The National Highway Traffic Safety Administration says that in 2013, around 424,000 car accident-related injuries in New Hampshire and across the U.S. were the result of distracted driving. Distracted driving was also behind 3,154 accident-related fatalities. However, the numbers may be higher since NHTSA was only taking its data from police reports and not all distracted driving crashes are reported as such.
Multitasking is usually not a good idea, and it definitely does not mix with driving. There are three types of distractions that drivers must be aware of: cognitive, visual and manual distractions. With the first, drivers let their mind wander from the road. Conversations with passengers or simple daydreaming can constitute a cognitive distraction.
The other two are also easy to define. Visual distractions cause drivers’ eyes to leave the road. One may, for example, look down to adjust the air conditioning or look back to see that one’s children are buckled up. Manual distractions, like phones and drinks, cause drivers to take one or both hands off the wheel.
There are several ways that drivers can force themselves to avoid distractions. First, they should turn off the phone. If necessary, they could consider a hands-free device in case of emergencies.

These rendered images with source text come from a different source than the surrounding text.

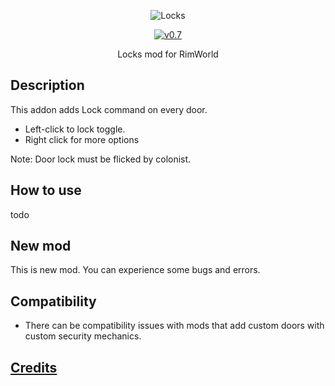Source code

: <p align="center">
    <img src="https://raw.githubusercontent.com/Aviuz/Locks/master/Logo.png" alt="Locks" />
</p>
<p align="center">
  <a href="https://github.com/Aviuz/PrisonLabor/releases">
    <img src="https://img.shields.io/badge/version-1.0.0-blue.svg?style=flat" alt="v0.7" />
  </a>
</p>

<p align="center">
  Locks mod for RimWorld
</p>

## Description
This addon adds Lock command on every door.
- Left-click to lock toggle.
- Right click for more options

Note: Door lock must be flicked by colonist.

## How to use
todo

## New mod
This is new mod. You can experience some bugs and errors.

## Compatibility
* There can be compatibility issues with mods that add custom doors with custom security mechanics.

## [Credits](https://raw.githubusercontent.com/Aviuz/Locks/master/credits.md)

Before heading out, drivers should eat, ensure that the children are secure and set the GPS.
If drivers become careless in this matter of paying attention to the road and wind up causing motor vehicle accidents, then they can be held liable. As for victims, they can file a personal injury claim in this state so long as they are less than 51% at fault. To see what their chances are of achieving a reasonable settlement with the insurance companies, victims may consult an attorney. The attorney may negotiate on their behalf, litigating as a last resort.